*Prompt*
Print the data exactly as written, line for line, and leave its pictures behind.

*Data records*
=== Section Start ===

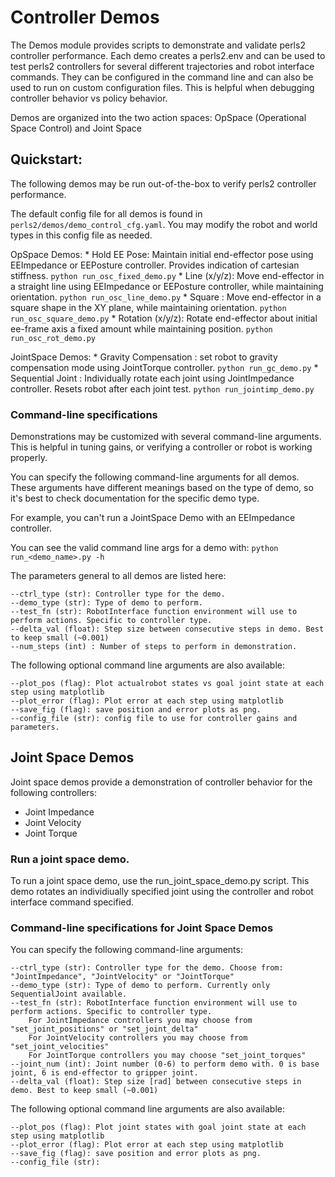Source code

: # Controller Demos

The Demos module provides scripts to demonstrate and validate perls2 controller performance.
Each demo creates a perls2.env and can be used to test perls2 controllers for several
different trajectories and robot interface commands. They can be configured in the command line and
can also be used to run on custom configuration files. This is helpful when debugging controller
behavior vs policy behavior.

Demos are organized into the two action spaces: OpSpace (Operational Space Control) and Joint Space


## Quickstart:
The following demos may be run out-of-the-box to verify perls2 controller performance.

The default config file for all demos is found in `perls2/demos/demo_control_cfg.yaml`.
You may modify the robot and world types in this config file as needed.


OpSpace Demos:
    * Hold EE Pose: Maintain initial end-effector pose using EEImpedance or EEPosture controller.
        Provides indication of cartesian stiffness.
        `python run_osc_fixed_demo.py`
    * Line (x/y/z): Move end-effector in a straight line using EEImpedance or EEPosture controller, while
        maintaining orientation.
        `python run_osc_line_demo.py`
    * Square : Move end-effector in a square shape in the XY plane, while maintaining orientation.
        `python run_osc_square_demo.py`
    * Rotation (x/y/z): Rotate end-effector about initial ee-frame axis a fixed amount while maintaining position.
        `python run_osc_rot_demo.py`


JointSpace Demos:
    * Gravity Compensation : set robot to gravity compensation mode using JointTorque controller.
        `python run_gc_demo.py`
    * Sequential Joint : Individually rotate each joint using JointImpedance controller. Resets robot
        after each joint test.
        `python run_jointimp_demo.py`


### Command-line specifications
Demonstrations may be customized with several command-line arguments. This is helpful in tuning gains,
or verifying a controller or robot is working properly.

You can specify the following command-line arguments for all demos. These arguments have different meanings based on the type of demo, so it's best to check documentation for the specific demo type.

For example, you can't run a JointSpace Demo with an EEImpedance controller.

You can see the valid command line args for a demo with:
`python run_<demo_name>.py -h`

The parameters general to all demos are listed here:

    --ctrl_type (str): Controller type for the demo.
    --demo_type (str): Type of demo to perform.
    --test_fn (str): RobotInterface function environment will use to perform actions. Specific to controller type.
    --delta_val (float): Step size between consecutive steps in demo. Best to keep small (~0.001)
    --num_steps (int) : Number of steps to perform in demonstration.

The following optional command line arguments are also available:

    --plot_pos (flag): Plot actualrobot states vs goal joint state at each step using matplotlib
    --plot_error (flag): Plot error at each step using matplotlib
    --save_fig (flag): save position and error plots as png.
    --config_file (str): config file to use for controller gains and parameters.

## Joint Space Demos

Joint space demos provide a demonstration of controller behavior for the following controllers:
- Joint Impedance
- Joint Velocity
- Joint Torque

### Run a joint space demo.

To run a joint space demo, use the run_joint_space_demo.py script. This demo rotates an individiually
specified joint using the controller and robot interface command specified.

### Command-line specifications for Joint Space Demos
You can specify the following command-line arguments:

    --ctrl_type (str): Controller type for the demo. Choose from: "JointImpedance", "JointVelocity" or "JointTorque"
    --demo_type (str): Type of demo to perform. Currently only SequentialJoint available.
    --test_fn (str): RobotInterface function environment will use to perform actions. Specific to controller type.
        For JointImpedance controllers you may choose from "set_joint_positions" or "set_joint_delta"
        For JointVelocity controllers you may choose from "set_joint_velocities"
        For JointTorque controllers you may choose "set_joint_torques"
    --joint_num (int): Joint number (0-6) to perform demo with. 0 is base joint, 6 is end-effector to gripper joint.
    --delta_val (float): Step size [rad] between consecutive steps in demo. Best to keep small (~0.001)

The following optional command line arguments are also available:

    --plot_pos (flag): Plot joint states with goal joint state at each step using matplotlib
    --plot_error (flag): Plot error at each step using matplotlib
    --save_fig (flag): save position and error plots as png.
    --config_file (str):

=== Section End ===

*The answer*
Source code

: # Controller Demos

The Demos module provides scripts to demonstrate and validate perls2 controller performance.
Each demo creates a perls2.env and can be used to test perls2 controllers for several
different trajectories and robot interface commands. They can be configured in the command line and
can also be used to run on custom configuration files. This is helpful when debugging controller
behavior vs policy behavior.

Demos are organized into the two action spaces: OpSpace (Operational Space Control) and Joint Space


## Quickstart:
The following demos may be run out-of-the-box to verify perls2 controller performance.

The default config file for all demos is found in `perls2/demos/demo_control_cfg.yaml`.
You may modify the robot and world types in this config file as needed.


OpSpace Demos:
    * Hold EE Pose: Maintain initial end-effector pose using EEImpedance or EEPosture controller.
        Provides indication of cartesian stiffness.
        `python run_osc_fixed_demo.py`
    * Line (x/y/z): Move end-effector in a straight line using EEImpedance or EEPosture controller, while
        maintaining orientation.
        `python run_osc_line_demo.py`
    * Square : Move end-effector in a square shape in the XY plane, while maintaining orientation.
        `python run_osc_square_demo.py`
    * Rotation (x/y/z): Rotate end-effector about initial ee-frame axis a fixed amount while maintaining position.
        `python run_osc_rot_demo.py`


JointSpace Demos:
    * Gravity Compensation : set robot to gravity compensation mode using JointTorque controller.
        `python run_gc_demo.py`
    * Sequential Joint : Individually rotate each joint using JointImpedance controller. Resets robot
        after each joint test.
        `python run_jointimp_demo.py`


### Command-line specifications
Demonstrations may be customized with several command-line arguments. This is helpful in tuning gains,
or verifying a controller or robot is working properly.

You can specify the following command-line arguments for all demos. These arguments have different meanings based on the type of demo, so it's best to check documentation for the specific demo type.

For example, you can't run a JointSpace Demo with an EEImpedance controller.

You can see the valid command line args for a demo with:
`python run_<demo_name>.py -h`

The parameters general to all demos are listed here:

    --ctrl_type (str): Controller type for the demo.
    --demo_type (str): Type of demo to perform.
    --test_fn (str): RobotInterface function environment will use to perform actions. Specific to controller type.
    --delta_val (float): Step size between consecutive steps in demo. Best to keep small (~0.001)
    --num_steps (int) : Number of steps to perform in demonstration.

The following optional command line arguments are also available:

    --plot_pos (flag): Plot actualrobot states vs goal joint state at each step using matplotlib
    --plot_error (flag): Plot error at each step using matplotlib
    --save_fig (flag): save position and error plots as png.
    --config_file (str): config file to use for controller gains and parameters.

## Joint Space Demos

Joint space demos provide a demonstration of controller behavior for the following controllers:
- Joint Impedance
- Joint Velocity
- Joint Torque

### Run a joint space demo.

To run a joint space demo, use the run_joint_space_demo.py script. This demo rotates an individiually
specified joint using the controller and robot interface command specified.

### Command-line specifications for Joint Space Demos
You can specify the following command-line arguments:

    --ctrl_type (str): Controller type for the demo. Choose from: "JointImpedance", "JointVelocity" or "JointTorque"
    --demo_type (str): Type of demo to perform. Currently only SequentialJoint available.
    --test_fn (str): RobotInterface function environment will use to perform actions. Specific to controller type.
        For JointImpedance controllers you may choose from "set_joint_positions" or "set_joint_delta"
        For JointVelocity controllers you may choose from "set_joint_velocities"
        For JointTorque controllers you may choose "set_joint_torques"
    --joint_num (int): Joint number (0-6) to perform demo with. 0 is base joint, 6 is end-effector to gripper joint.
    --delta_val (float): Step size [rad] between consecutive steps in demo. Best to keep small (~0.001)

The following optional command line arguments are also available:

    --plot_pos (flag): Plot joint states with goal joint state at each step using matplotlib
    --plot_error (flag): Plot error at each step using matplotlib
    --save_fig (flag): save position and error plots as png.
    --config_file (str):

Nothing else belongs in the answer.